_RECORDS TO PROCESS_
####
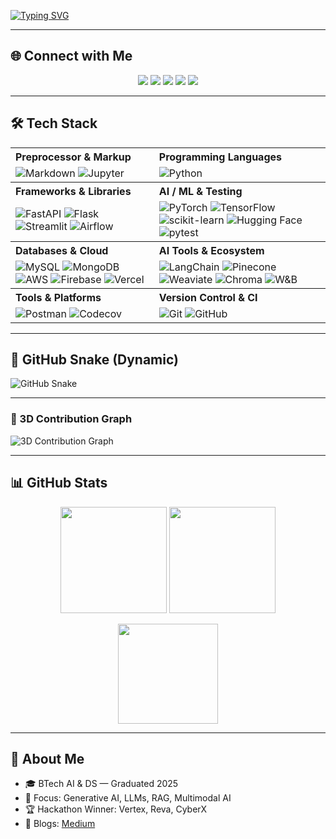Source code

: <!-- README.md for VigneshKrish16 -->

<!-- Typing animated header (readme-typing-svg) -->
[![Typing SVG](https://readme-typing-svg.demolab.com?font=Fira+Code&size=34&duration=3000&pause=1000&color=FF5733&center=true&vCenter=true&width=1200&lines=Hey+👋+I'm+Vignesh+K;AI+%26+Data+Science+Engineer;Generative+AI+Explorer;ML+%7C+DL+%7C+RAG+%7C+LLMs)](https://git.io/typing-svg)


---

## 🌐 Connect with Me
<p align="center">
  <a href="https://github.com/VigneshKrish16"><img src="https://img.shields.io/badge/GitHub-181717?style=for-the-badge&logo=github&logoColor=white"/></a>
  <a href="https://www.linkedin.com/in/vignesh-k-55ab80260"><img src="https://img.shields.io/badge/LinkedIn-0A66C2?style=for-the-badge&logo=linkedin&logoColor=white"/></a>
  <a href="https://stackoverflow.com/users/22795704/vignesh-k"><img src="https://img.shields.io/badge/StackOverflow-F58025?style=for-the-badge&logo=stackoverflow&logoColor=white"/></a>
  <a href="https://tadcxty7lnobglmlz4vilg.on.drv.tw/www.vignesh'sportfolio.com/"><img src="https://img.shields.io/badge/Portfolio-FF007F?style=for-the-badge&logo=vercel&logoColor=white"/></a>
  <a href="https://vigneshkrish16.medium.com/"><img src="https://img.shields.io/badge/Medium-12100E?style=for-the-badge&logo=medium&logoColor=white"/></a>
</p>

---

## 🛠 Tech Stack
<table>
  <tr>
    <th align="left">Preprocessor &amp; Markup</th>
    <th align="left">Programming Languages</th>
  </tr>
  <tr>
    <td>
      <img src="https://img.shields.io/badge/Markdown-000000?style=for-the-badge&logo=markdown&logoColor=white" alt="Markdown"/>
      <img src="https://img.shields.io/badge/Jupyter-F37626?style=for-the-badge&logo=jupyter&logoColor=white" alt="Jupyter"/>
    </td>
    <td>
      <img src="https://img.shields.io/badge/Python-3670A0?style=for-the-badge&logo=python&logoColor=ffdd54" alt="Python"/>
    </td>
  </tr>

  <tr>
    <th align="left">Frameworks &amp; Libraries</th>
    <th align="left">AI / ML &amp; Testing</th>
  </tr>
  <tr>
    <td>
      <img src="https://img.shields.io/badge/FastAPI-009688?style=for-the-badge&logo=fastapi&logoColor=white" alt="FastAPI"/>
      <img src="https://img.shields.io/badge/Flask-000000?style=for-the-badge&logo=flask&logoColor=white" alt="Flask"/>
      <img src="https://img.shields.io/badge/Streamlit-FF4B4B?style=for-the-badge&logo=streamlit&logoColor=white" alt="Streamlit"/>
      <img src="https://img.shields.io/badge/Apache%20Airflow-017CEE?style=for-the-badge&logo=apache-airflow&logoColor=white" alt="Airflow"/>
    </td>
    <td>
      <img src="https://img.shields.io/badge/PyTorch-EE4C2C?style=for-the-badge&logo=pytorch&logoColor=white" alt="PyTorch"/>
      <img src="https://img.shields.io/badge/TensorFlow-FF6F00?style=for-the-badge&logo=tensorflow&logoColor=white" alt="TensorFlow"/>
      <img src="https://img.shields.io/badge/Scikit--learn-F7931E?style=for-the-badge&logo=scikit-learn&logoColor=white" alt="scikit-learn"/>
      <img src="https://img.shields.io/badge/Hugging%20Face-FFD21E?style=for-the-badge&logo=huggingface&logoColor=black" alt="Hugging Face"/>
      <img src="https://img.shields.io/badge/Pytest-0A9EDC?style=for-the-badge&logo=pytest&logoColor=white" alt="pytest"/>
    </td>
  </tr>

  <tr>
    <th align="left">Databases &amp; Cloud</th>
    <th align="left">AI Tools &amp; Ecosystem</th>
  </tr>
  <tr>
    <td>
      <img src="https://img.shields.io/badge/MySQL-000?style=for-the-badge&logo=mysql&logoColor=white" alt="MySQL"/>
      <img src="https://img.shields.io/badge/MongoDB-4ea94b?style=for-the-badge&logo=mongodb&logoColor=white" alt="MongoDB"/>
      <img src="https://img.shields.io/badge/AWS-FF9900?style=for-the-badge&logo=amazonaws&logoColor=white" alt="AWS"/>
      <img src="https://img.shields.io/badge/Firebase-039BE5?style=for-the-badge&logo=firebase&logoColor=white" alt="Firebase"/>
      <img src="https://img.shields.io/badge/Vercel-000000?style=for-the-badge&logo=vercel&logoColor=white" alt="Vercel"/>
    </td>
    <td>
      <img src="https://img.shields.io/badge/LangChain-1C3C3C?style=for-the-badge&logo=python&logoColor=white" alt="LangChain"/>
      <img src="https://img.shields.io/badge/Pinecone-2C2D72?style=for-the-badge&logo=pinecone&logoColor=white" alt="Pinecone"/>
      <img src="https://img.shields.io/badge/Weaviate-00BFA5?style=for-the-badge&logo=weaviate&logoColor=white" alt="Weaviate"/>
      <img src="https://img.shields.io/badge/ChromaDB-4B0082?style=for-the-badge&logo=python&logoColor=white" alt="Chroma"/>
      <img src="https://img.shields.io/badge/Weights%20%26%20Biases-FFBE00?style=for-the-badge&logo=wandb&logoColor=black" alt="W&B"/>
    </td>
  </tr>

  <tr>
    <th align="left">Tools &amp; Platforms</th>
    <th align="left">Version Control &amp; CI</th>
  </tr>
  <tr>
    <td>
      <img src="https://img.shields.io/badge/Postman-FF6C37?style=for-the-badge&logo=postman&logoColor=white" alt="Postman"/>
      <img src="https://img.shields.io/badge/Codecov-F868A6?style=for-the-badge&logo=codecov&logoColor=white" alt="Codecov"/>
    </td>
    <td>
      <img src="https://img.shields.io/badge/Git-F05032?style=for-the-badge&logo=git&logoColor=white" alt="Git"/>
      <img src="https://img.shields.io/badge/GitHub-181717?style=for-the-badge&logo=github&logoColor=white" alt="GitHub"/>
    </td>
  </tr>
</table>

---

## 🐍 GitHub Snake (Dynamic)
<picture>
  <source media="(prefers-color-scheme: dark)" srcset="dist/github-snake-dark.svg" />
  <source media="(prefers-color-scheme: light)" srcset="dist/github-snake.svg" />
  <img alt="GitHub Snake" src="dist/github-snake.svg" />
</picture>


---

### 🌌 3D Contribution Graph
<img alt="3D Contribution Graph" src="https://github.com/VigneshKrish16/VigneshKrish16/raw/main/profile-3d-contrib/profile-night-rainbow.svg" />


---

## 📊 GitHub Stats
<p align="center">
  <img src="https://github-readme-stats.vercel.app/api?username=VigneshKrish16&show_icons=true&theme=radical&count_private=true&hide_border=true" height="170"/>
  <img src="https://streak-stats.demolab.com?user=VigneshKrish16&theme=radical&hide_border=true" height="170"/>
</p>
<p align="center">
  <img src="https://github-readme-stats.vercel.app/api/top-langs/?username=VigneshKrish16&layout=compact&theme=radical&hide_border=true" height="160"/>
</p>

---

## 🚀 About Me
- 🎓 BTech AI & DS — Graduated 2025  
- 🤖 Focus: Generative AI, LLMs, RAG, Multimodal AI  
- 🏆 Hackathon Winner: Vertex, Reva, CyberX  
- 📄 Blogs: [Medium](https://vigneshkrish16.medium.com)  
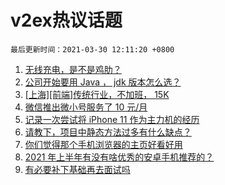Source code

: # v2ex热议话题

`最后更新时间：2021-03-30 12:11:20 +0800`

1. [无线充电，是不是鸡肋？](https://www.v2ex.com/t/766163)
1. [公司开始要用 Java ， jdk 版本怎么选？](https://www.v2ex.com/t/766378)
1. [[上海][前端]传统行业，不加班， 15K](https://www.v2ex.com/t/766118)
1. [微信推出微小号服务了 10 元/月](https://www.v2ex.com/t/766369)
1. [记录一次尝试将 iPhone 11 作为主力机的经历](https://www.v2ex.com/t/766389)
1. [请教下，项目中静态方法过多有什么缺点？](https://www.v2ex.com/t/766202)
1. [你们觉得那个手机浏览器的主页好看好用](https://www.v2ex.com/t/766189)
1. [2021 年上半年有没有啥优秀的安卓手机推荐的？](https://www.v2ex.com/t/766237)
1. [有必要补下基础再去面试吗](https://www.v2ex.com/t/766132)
####
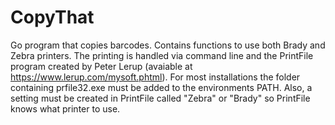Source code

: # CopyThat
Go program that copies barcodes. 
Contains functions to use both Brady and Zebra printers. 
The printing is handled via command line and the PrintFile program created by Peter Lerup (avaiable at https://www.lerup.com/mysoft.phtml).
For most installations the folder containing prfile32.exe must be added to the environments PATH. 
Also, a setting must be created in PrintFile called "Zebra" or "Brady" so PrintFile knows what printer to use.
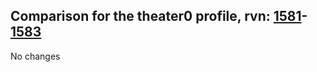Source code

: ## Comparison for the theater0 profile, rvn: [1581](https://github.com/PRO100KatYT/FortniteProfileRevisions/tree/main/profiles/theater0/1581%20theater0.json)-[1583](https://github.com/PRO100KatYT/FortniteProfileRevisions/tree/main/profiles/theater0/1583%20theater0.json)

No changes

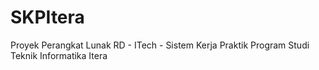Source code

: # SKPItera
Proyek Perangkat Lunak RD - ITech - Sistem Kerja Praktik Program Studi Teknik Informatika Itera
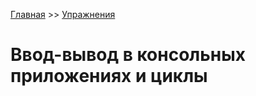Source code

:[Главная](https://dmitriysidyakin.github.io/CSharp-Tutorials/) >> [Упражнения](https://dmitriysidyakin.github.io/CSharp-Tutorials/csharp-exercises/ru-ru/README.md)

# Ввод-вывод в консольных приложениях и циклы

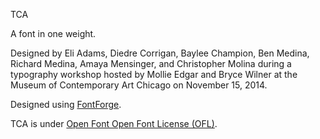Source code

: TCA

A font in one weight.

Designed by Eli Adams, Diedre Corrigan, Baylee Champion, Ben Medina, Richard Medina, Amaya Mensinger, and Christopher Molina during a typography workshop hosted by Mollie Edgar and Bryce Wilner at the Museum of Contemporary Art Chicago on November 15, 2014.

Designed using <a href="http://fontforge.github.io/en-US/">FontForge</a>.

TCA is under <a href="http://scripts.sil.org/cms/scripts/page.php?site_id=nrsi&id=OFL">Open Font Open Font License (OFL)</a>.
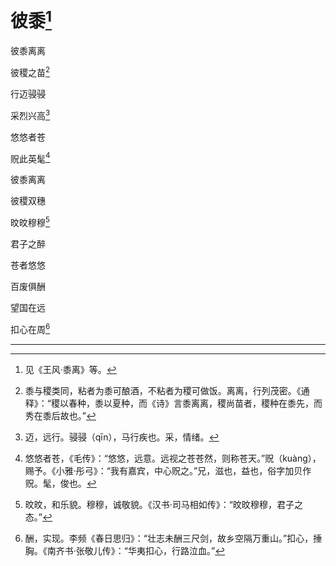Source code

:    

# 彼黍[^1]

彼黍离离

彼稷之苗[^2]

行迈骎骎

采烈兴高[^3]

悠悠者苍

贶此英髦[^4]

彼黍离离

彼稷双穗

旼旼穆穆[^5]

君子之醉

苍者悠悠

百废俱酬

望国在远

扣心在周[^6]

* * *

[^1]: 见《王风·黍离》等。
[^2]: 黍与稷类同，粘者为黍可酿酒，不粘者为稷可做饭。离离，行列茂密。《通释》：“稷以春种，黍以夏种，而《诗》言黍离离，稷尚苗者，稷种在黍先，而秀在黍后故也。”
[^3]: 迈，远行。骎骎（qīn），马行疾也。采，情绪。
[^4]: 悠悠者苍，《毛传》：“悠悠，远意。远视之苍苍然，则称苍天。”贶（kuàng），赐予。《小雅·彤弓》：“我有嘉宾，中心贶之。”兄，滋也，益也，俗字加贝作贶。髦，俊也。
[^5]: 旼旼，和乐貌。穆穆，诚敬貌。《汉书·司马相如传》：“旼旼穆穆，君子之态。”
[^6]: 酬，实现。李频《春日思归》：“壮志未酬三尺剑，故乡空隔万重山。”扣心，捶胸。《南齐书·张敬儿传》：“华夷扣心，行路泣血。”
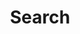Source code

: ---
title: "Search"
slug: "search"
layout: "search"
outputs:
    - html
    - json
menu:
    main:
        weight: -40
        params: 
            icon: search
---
####
Lines holding "dist" in the data above: copy each of them.

  <source media="(prefers-color-scheme: dark)" srcset="dist/github-snake-dark.svg" />
  <source media="(prefers-color-scheme: light)" srcset="dist/github-snake.svg" />
  <img alt="GitHub Snake" src="dist/github-snake.svg" />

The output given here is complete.